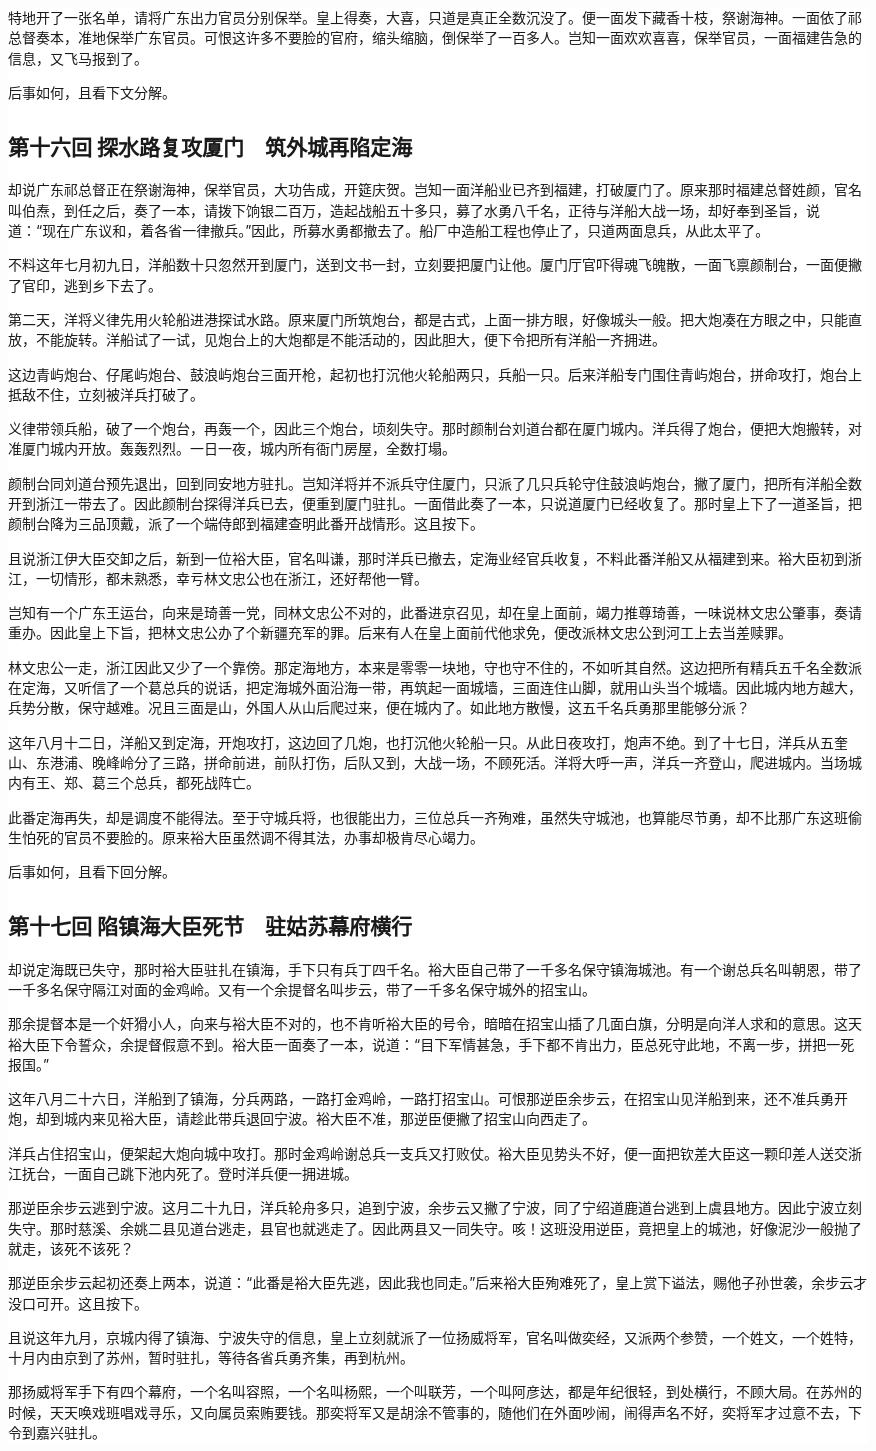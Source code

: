 特地开了一张名单，请将广东出力官员分别保举。皇上得奏，大喜，只道是真正全数沉没了。便一面发下藏香十枝，祭谢海神。一面依了祁总督奏本，准地保举广东官员。可恨这许多不要脸的官府，缩头缩脑，倒保举了一百多人。岂知一面欢欢喜喜，保举官员，一面福建告急的信息，又飞马报到了。  

后事如何，且看下文分解。  

## 第十六回    探水路复攻厦门　筑外城再陷定海  

却说广东祁总督正在祭谢海神，保举官员，大功告成，开筵庆贺。岂知一面洋船业已齐到福建，打破厦门了。原来那时福建总督姓颜，官名叫伯焘，到任之后，奏了一本，请拨下饷银二百万，造起战船五十多只，募了水勇八千名，正待与洋船大战一场，却好奉到圣旨，说道：“现在广东议和，着各省一律撤兵。”因此，所募水勇都撤去了。船厂中造船工程也停止了，只道两面息兵，从此太平了。  

不料这年七月初九日，洋船数十只忽然开到厦门，送到文书一封，立刻要把厦门让他。厦门厅官吓得魂飞魄散，一面飞禀颜制台，一面便撇了官印，逃到乡下去了。  

第二天，洋将义律先用火轮船进港探试水路。原来厦门所筑炮台，都是古式，上面一排方眼，好像城头一般。把大炮凑在方眼之中，只能直放，不能旋转。洋船试了一试，见炮台上的大炮都是不能活动的，因此胆大，便下令把所有洋船一齐拥进。  

这边青屿炮台、仔尾屿炮台、鼓浪屿炮台三面开枪，起初也打沉他火轮船两只，兵船一只。后来洋船专门围住青屿炮台，拼命攻打，炮台上抵敌不住，立刻被洋兵打破了。  

义律带领兵船，破了一个炮台，再轰一个，因此三个炮台，顷刻失守。那时颜制台刘道台都在厦门城内。洋兵得了炮台，便把大炮搬转，对准厦门城内开放。轰轰烈烈。一日一夜，城内所有衙门房屋，全数打塌。  

颜制台同刘道台预先退出，回到同安地方驻扎。岂知洋将并不派兵守住厦门，只派了几只兵轮守住鼓浪屿炮台，撇了厦门，把所有洋船全数开到浙江一带去了。因此颜制台探得洋兵已去，便重到厦门驻扎。一面借此奏了一本，只说道厦门已经收复了。那时皇上下了一道圣旨，把颜制台降为三品顶戴，派了一个端侍郎到福建查明此番开战情形。这且按下。  

且说浙江伊大臣交卸之后，新到一位裕大臣，官名叫谦，那时洋兵已撤去，定海业经官兵收复，不料此番洋船又从福建到来。裕大臣初到浙江，一切情形，都未熟悉，幸亏林文忠公也在浙江，还好帮他一臂。  

岂知有一个广东王运台，向来是琦善一党，同林文忠公不对的，此番进京召见，却在皇上面前，竭力推尊琦善，一味说林文忠公肇事，奏请重办。因此皇上下旨，把林文忠公办了个新疆充军的罪。后来有人在皇上面前代他求免，便改派林文忠公到河工上去当差赎罪。  

林文忠公一走，浙江因此又少了一个靠傍。那定海地方，本来是零零一块地，守也守不住的，不如听其自然。这边把所有精兵五千名全数派在定海，又听信了一个葛总兵的说话，把定海城外面沿海一带，再筑起一面城墙，三面连住山脚，就用山头当个城墙。因此城内地方越大，兵势分散，保守越难。况且三面是山，外国人从山后爬过来，便在城内了。如此地方散慢，这五千名兵勇那里能够分派？  

这年八月十二日，洋船又到定海，开炮攻打，这边回了几炮，也打沉他火轮船一只。从此日夜攻打，炮声不绝。到了十七日，洋兵从五奎山、东港浦、晚峰岭分了三路，拼命前进，前队打伤，后队又到，大战一场，不顾死活。洋将大呼一声，洋兵一齐登山，爬进城内。当场城内有王、郑、葛三个总兵，都死战阵亡。  

此番定海再失，却是调度不能得法。至于守城兵将，也很能出力，三位总兵一齐殉难，虽然失守城池，也算能尽节勇，却不比那广东这班偷生怕死的官员不要脸的。原来裕大臣虽然调不得其法，办事却极肯尽心竭力。  

后事如何，且看下回分解。  

## 第十七回    陷镇海大臣死节　驻姑苏幕府横行  

却说定海既已失守，那时裕大臣驻扎在镇海，手下只有兵丁四千名。裕大臣自己带了一千多名保守镇海城池。有一个谢总兵名叫朝恩，带了一千多名保守隔江对面的金鸡岭。又有一个余提督名叫步云，带了一千多名保守城外的招宝山。  

那余提督本是一个奸猾小人，向来与裕大臣不对的，也不肯听裕大臣的号令，暗暗在招宝山插了几面白旗，分明是向洋人求和的意思。这天裕大臣下令誓众，余提督假意不到。裕大臣一面奏了一本，说道：“目下军情甚急，手下都不肯出力，臣总死守此地，不离一步，拼把一死报国。”  

这年八月二十六日，洋船到了镇海，分兵两路，一路打金鸡岭，一路打招宝山。可恨那逆臣余步云，在招宝山见洋船到来，还不准兵勇开炮，却到城内来见裕大臣，请趁此带兵退回宁波。裕大臣不准，那逆臣便撇了招宝山向西走了。  

洋兵占住招宝山，便架起大炮向城中攻打。那时金鸡岭谢总兵一支兵又打败仗。裕大臣见势头不好，便一面把钦差大臣这一颗印差人送交浙江抚台，一面自己跳下池内死了。登时洋兵便一拥进城。  

那逆臣余步云逃到宁波。这月二十九日，洋兵轮舟多只，追到宁波，余步云又撇了宁波，同了宁绍道鹿道台逃到上虞县地方。因此宁波立刻失守。那时慈溪、余姚二县见道台逃走，县官也就逃走了。因此两县又一同失守。咳！这班没用逆臣，竟把皇上的城池，好像泥沙一般抛了就走，该死不该死？  

那逆臣余步云起初还奏上两本，说道：“此番是裕大臣先逃，因此我也同走。”后来裕大臣殉难死了，皇上赏下谥法，赐他子孙世袭，余步云才没口可开。这且按下。  

且说这年九月，京城内得了镇海、宁波失守的信息，皇上立刻就派了一位扬威将军，官名叫做奕经，又派两个参赞，一个姓文，一个姓特，十月内由京到了苏州，暂时驻扎，等待各省兵勇齐集，再到杭州。  

那扬威将军手下有四个幕府，一个名叫容照，一个名叫杨熙，一个叫联芳，一个叫阿彦达，都是年纪很轻，到处横行，不顾大局。在苏州的时候，天天唤戏班唱戏寻乐，又向属员索贿要钱。那奕将军又是胡涂不管事的，随他们在外面吵闹，闹得声名不好，奕将军才过意不去，下令到嘉兴驻扎。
———
*WHAT THE EXERCISE ASKS:* Give the number of lines in the material above that include the string "这且按下", with no further text.

*EXERCISE RESPONSE:* 2